Information given:

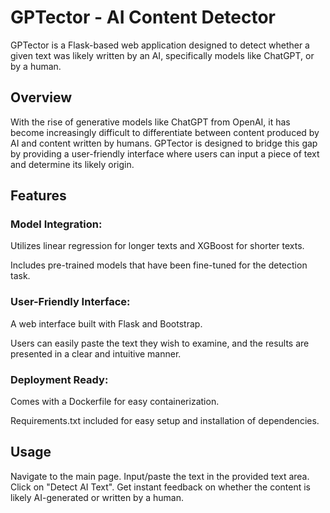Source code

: # GPTector - AI Content Detector
GPTector is a Flask-based web application designed to detect whether a given text was likely written by an AI, specifically models like ChatGPT, or by a human.

## Overview
With the rise of generative models like ChatGPT from OpenAI, it has become increasingly difficult to differentiate between content produced by AI and content written by humans. GPTector is designed to bridge this gap by providing a user-friendly interface where users can input a piece of text and determine its likely origin.

## Features
### Model Integration:

Utilizes linear regression for longer texts and XGBoost for shorter texts.

Includes pre-trained models that have been fine-tuned for the detection task.

### User-Friendly Interface:

A web interface built with Flask and Bootstrap.

Users can easily paste the text they wish to examine, and the results are presented in a clear and intuitive manner.

### Deployment Ready:

Comes with a Dockerfile for easy containerization.

Requirements.txt included for easy setup and installation of dependencies.

## Usage
Navigate to the main page.
Input/paste the text in the provided text area.
Click on "Detect AI Text".
Get instant feedback on whether the content is likely AI-generated or written by a human.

Exercise: Reproduce every line above that contains the string "designed".

Answer to this task:
GPTector is a Flask-based web application designed to detect whether a given text was likely written by an AI, specifically models like ChatGPT, or by a human.
With the rise of generative models like ChatGPT from OpenAI, it has become increasingly difficult to differentiate between content produced by AI and content written by humans. GPTector is designed to bridge this gap by providing a user-friendly interface where users can input a piece of text and determine its likely origin.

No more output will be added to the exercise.